Records drawn from a dataset
- - - - -
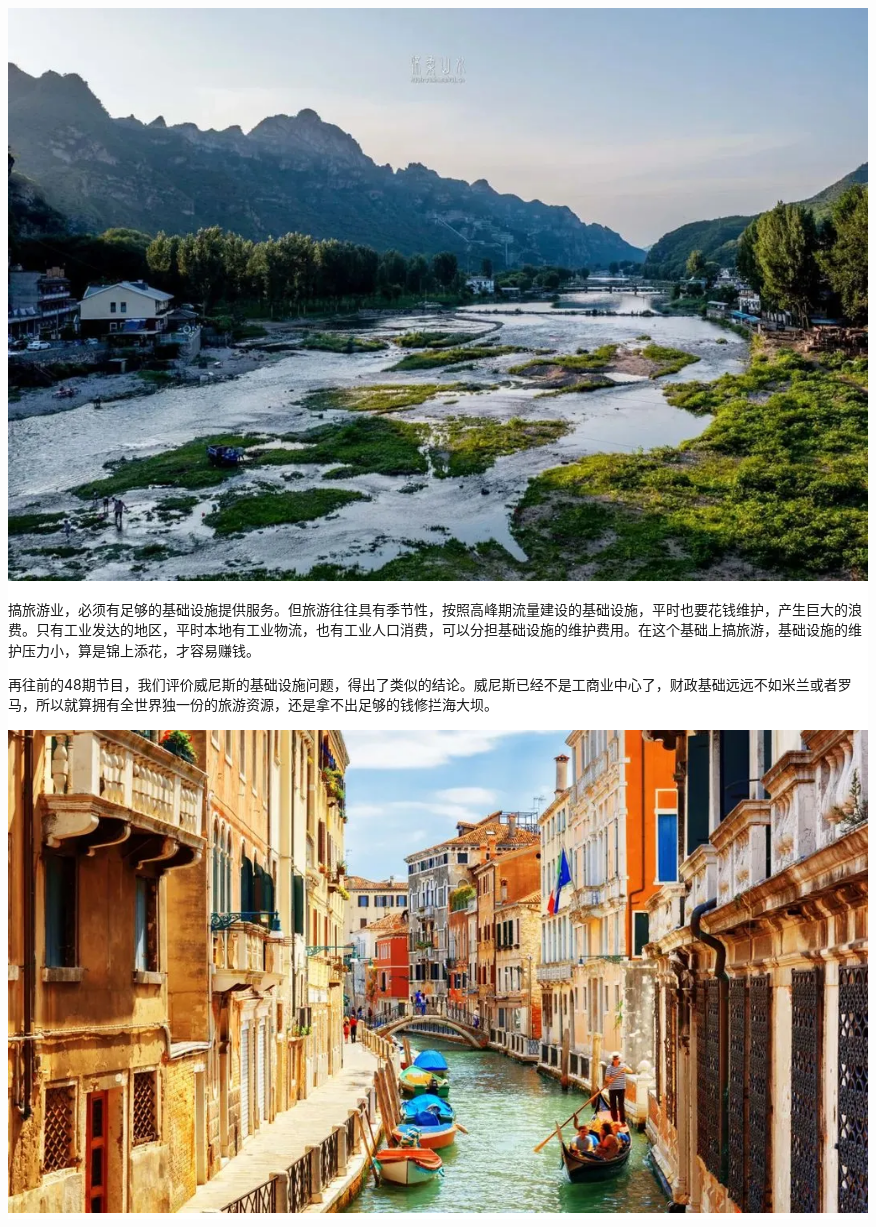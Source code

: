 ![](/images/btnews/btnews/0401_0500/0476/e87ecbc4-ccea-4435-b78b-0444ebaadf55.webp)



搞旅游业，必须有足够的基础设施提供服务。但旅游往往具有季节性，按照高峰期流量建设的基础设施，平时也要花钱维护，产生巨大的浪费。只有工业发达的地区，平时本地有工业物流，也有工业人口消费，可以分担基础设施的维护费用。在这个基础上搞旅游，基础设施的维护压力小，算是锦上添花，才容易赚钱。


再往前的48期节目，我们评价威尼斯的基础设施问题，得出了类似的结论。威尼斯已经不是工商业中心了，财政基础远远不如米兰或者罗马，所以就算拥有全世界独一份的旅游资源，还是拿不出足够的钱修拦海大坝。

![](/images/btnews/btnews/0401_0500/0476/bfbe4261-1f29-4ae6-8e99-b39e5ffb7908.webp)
- - - - -
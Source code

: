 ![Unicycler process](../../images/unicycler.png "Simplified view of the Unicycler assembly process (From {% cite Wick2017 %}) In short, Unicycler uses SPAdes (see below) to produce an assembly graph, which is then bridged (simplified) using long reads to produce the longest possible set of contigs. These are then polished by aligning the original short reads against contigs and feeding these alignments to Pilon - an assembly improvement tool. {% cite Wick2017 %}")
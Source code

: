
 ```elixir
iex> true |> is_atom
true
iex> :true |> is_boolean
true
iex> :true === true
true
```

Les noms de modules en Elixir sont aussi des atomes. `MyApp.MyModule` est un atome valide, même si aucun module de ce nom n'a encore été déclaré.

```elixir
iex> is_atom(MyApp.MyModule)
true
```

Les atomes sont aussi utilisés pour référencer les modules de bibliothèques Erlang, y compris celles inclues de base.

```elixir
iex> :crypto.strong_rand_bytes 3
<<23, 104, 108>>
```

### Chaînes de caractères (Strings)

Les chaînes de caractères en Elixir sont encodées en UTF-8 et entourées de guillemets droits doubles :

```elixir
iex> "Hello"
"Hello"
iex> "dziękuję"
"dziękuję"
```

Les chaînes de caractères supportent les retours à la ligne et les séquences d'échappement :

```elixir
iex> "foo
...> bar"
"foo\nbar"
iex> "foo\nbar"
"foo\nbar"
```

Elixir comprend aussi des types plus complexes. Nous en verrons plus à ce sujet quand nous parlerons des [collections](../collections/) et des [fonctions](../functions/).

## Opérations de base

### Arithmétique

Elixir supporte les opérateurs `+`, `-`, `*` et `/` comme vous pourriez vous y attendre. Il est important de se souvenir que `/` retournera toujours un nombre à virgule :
- - - - -
What this task involves
Among the lines of the records, copy out each one that contains the word "modules".

Written solution
Les noms de modules en Elixir sont aussi des atomes. `MyApp.MyModule` est un atome valide, même si aucun module de ce nom n'a encore été déclaré.
Les atomes sont aussi utilisés pour référencer les modules de bibliothèques Erlang, y compris celles inclues de base.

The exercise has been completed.